(Saved data entries)
=== Section Start ===

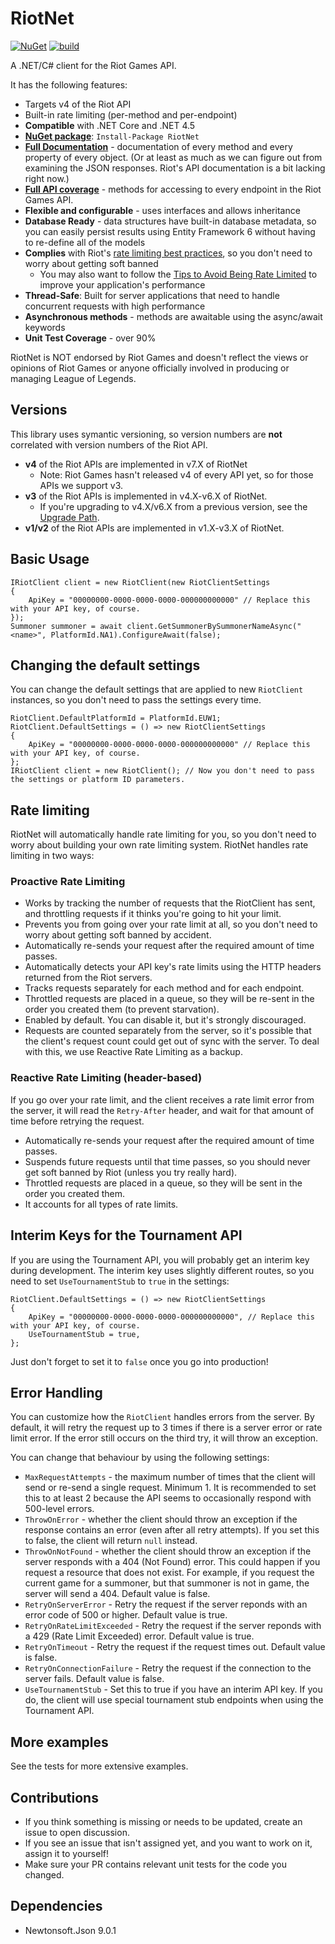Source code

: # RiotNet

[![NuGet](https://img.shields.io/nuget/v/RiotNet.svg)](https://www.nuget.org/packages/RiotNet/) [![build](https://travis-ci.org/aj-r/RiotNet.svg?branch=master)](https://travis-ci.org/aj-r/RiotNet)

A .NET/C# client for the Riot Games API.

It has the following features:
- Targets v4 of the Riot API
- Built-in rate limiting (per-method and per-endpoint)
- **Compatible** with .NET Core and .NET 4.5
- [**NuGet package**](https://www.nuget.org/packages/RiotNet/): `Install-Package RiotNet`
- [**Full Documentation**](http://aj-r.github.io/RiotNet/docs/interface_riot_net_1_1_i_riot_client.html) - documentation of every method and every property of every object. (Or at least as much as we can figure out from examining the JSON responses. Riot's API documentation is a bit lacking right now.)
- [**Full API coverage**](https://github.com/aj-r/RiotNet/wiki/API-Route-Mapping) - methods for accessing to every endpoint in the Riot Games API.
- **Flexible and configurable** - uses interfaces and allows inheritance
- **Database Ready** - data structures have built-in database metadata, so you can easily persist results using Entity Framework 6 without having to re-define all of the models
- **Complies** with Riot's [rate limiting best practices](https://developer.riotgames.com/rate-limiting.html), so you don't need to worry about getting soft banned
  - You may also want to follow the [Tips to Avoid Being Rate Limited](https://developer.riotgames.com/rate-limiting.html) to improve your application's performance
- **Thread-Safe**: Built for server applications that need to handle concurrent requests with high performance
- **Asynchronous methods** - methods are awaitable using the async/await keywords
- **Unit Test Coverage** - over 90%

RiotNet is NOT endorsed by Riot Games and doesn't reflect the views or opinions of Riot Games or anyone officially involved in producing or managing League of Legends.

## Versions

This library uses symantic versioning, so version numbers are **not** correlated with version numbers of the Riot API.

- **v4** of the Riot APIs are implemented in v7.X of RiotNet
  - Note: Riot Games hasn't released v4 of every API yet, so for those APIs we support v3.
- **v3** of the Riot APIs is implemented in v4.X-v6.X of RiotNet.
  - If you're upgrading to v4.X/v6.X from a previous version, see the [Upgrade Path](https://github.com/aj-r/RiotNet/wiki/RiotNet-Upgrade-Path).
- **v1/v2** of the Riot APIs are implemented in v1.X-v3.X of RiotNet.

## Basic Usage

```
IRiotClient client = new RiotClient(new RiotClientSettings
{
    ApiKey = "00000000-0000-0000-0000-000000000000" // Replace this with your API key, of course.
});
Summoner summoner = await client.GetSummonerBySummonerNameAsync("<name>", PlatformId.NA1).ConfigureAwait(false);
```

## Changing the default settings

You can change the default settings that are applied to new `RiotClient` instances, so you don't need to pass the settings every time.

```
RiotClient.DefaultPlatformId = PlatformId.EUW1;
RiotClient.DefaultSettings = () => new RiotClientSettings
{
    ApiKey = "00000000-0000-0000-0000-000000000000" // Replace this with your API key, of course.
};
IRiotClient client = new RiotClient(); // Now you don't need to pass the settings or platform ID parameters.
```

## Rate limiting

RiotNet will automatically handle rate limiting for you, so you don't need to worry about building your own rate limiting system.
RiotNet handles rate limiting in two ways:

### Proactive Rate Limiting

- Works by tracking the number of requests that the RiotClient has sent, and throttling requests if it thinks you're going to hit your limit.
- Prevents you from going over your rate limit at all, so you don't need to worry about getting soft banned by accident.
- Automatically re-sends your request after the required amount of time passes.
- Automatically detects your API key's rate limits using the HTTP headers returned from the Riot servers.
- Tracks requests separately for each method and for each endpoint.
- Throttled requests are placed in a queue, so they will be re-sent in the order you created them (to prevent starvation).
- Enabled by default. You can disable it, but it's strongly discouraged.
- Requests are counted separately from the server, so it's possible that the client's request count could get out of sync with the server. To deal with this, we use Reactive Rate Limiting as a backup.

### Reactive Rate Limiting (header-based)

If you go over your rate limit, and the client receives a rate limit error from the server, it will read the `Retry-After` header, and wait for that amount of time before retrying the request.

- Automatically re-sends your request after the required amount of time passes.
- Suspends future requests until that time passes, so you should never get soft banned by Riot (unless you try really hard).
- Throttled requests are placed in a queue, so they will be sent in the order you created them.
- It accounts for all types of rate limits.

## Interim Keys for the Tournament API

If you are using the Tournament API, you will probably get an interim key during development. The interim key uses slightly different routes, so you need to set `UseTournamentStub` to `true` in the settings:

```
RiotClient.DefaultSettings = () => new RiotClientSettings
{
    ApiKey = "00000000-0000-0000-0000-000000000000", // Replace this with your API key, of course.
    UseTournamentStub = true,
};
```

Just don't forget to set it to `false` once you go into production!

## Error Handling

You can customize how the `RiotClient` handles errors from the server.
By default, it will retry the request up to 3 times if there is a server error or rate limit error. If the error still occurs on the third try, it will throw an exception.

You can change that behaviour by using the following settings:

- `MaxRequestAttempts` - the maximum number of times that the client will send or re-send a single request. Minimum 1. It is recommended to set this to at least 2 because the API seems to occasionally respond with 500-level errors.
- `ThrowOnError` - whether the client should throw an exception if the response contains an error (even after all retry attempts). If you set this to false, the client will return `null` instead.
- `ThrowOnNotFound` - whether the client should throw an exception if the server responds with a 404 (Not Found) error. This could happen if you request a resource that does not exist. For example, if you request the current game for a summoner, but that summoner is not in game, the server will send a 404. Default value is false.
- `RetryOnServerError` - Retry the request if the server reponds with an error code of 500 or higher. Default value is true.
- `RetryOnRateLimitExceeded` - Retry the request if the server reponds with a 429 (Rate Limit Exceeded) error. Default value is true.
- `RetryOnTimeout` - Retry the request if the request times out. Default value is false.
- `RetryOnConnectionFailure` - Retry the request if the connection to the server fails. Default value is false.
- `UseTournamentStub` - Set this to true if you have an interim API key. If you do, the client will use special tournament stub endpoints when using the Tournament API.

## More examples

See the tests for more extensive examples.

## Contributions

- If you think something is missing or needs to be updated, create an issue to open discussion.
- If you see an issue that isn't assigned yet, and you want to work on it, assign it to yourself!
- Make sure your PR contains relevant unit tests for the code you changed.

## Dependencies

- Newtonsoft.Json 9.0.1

=== Section End ===

Problem requirements: Output each of the lines above exactly, apart from the images.

Problem solution:
Source code

: # RiotNet

[![NuGet](https://img.shields.io/nuget/v/RiotNet.svg)](https://www.nuget.org/packages/RiotNet/) [![build](https://travis-ci.org/aj-r/RiotNet.svg?branch=master)](https://travis-ci.org/aj-r/RiotNet)

A .NET/C# client for the Riot Games API.

It has the following features:
- Targets v4 of the Riot API
- Built-in rate limiting (per-method and per-endpoint)
- **Compatible** with .NET Core and .NET 4.5
- [**NuGet package**](https://www.nuget.org/packages/RiotNet/): `Install-Package RiotNet`
- [**Full Documentation**](http://aj-r.github.io/RiotNet/docs/interface_riot_net_1_1_i_riot_client.html) - documentation of every method and every property of every object. (Or at least as much as we can figure out from examining the JSON responses. Riot's API documentation is a bit lacking right now.)
- [**Full API coverage**](https://github.com/aj-r/RiotNet/wiki/API-Route-Mapping) - methods for accessing to every endpoint in the Riot Games API.
- **Flexible and configurable** - uses interfaces and allows inheritance
- **Database Ready** - data structures have built-in database metadata, so you can easily persist results using Entity Framework 6 without having to re-define all of the models
- **Complies** with Riot's [rate limiting best practices](https://developer.riotgames.com/rate-limiting.html), so you don't need to worry about getting soft banned
  - You may also want to follow the [Tips to Avoid Being Rate Limited](https://developer.riotgames.com/rate-limiting.html) to improve your application's performance
- **Thread-Safe**: Built for server applications that need to handle concurrent requests with high performance
- **Asynchronous methods** - methods are awaitable using the async/await keywords
- **Unit Test Coverage** - over 90%

RiotNet is NOT endorsed by Riot Games and doesn't reflect the views or opinions of Riot Games or anyone officially involved in producing or managing League of Legends.

## Versions

This library uses symantic versioning, so version numbers are **not** correlated with version numbers of the Riot API.

- **v4** of the Riot APIs are implemented in v7.X of RiotNet
  - Note: Riot Games hasn't released v4 of every API yet, so for those APIs we support v3.
- **v3** of the Riot APIs is implemented in v4.X-v6.X of RiotNet.
  - If you're upgrading to v4.X/v6.X from a previous version, see the [Upgrade Path](https://github.com/aj-r/RiotNet/wiki/RiotNet-Upgrade-Path).
- **v1/v2** of the Riot APIs are implemented in v1.X-v3.X of RiotNet.

## Basic Usage

```
IRiotClient client = new RiotClient(new RiotClientSettings
{
    ApiKey = "00000000-0000-0000-0000-000000000000" // Replace this with your API key, of course.
});
Summoner summoner = await client.GetSummonerBySummonerNameAsync("<name>", PlatformId.NA1).ConfigureAwait(false);
```

## Changing the default settings

You can change the default settings that are applied to new `RiotClient` instances, so you don't need to pass the settings every time.

```
RiotClient.DefaultPlatformId = PlatformId.EUW1;
RiotClient.DefaultSettings = () => new RiotClientSettings
{
    ApiKey = "00000000-0000-0000-0000-000000000000" // Replace this with your API key, of course.
};
IRiotClient client = new RiotClient(); // Now you don't need to pass the settings or platform ID parameters.
```

## Rate limiting

RiotNet will automatically handle rate limiting for you, so you don't need to worry about building your own rate limiting system.
RiotNet handles rate limiting in two ways:

### Proactive Rate Limiting

- Works by tracking the number of requests that the RiotClient has sent, and throttling requests if it thinks you're going to hit your limit.
- Prevents you from going over your rate limit at all, so you don't need to worry about getting soft banned by accident.
- Automatically re-sends your request after the required amount of time passes.
- Automatically detects your API key's rate limits using the HTTP headers returned from the Riot servers.
- Tracks requests separately for each method and for each endpoint.
- Throttled requests are placed in a queue, so they will be re-sent in the order you created them (to prevent starvation).
- Enabled by default. You can disable it, but it's strongly discouraged.
- Requests are counted separately from the server, so it's possible that the client's request count could get out of sync with the server. To deal with this, we use Reactive Rate Limiting as a backup.

### Reactive Rate Limiting (header-based)

If you go over your rate limit, and the client receives a rate limit error from the server, it will read the `Retry-After` header, and wait for that amount of time before retrying the request.

- Automatically re-sends your request after the required amount of time passes.
- Suspends future requests until that time passes, so you should never get soft banned by Riot (unless you try really hard).
- Throttled requests are placed in a queue, so they will be sent in the order you created them.
- It accounts for all types of rate limits.

## Interim Keys for the Tournament API

If you are using the Tournament API, you will probably get an interim key during development. The interim key uses slightly different routes, so you need to set `UseTournamentStub` to `true` in the settings:

```
RiotClient.DefaultSettings = () => new RiotClientSettings
{
    ApiKey = "00000000-0000-0000-0000-000000000000", // Replace this with your API key, of course.
    UseTournamentStub = true,
};
```

Just don't forget to set it to `false` once you go into production!

## Error Handling

You can customize how the `RiotClient` handles errors from the server.
By default, it will retry the request up to 3 times if there is a server error or rate limit error. If the error still occurs on the third try, it will throw an exception.

You can change that behaviour by using the following settings:

- `MaxRequestAttempts` - the maximum number of times that the client will send or re-send a single request. Minimum 1. It is recommended to set this to at least 2 because the API seems to occasionally respond with 500-level errors.
- `ThrowOnError` - whether the client should throw an exception if the response contains an error (even after all retry attempts). If you set this to false, the client will return `null` instead.
- `ThrowOnNotFound` - whether the client should throw an exception if the server responds with a 404 (Not Found) error. This could happen if you request a resource that does not exist. For example, if you request the current game for a summoner, but that summoner is not in game, the server will send a 404. Default value is false.
- `RetryOnServerError` - Retry the request if the server reponds with an error code of 500 or higher. Default value is true.
- `RetryOnRateLimitExceeded` - Retry the request if the server reponds with a 429 (Rate Limit Exceeded) error. Default value is true.
- `RetryOnTimeout` - Retry the request if the request times out. Default value is false.
- `RetryOnConnectionFailure` - Retry the request if the connection to the server fails. Default value is false.
- `UseTournamentStub` - Set this to true if you have an interim API key. If you do, the client will use special tournament stub endpoints when using the Tournament API.

## More examples

See the tests for more extensive examples.

## Contributions

- If you think something is missing or needs to be updated, create an issue to open discussion.
- If you see an issue that isn't assigned yet, and you want to work on it, assign it to yourself!
- Make sure your PR contains relevant unit tests for the code you changed.

## Dependencies

- Newtonsoft.Json 9.0.1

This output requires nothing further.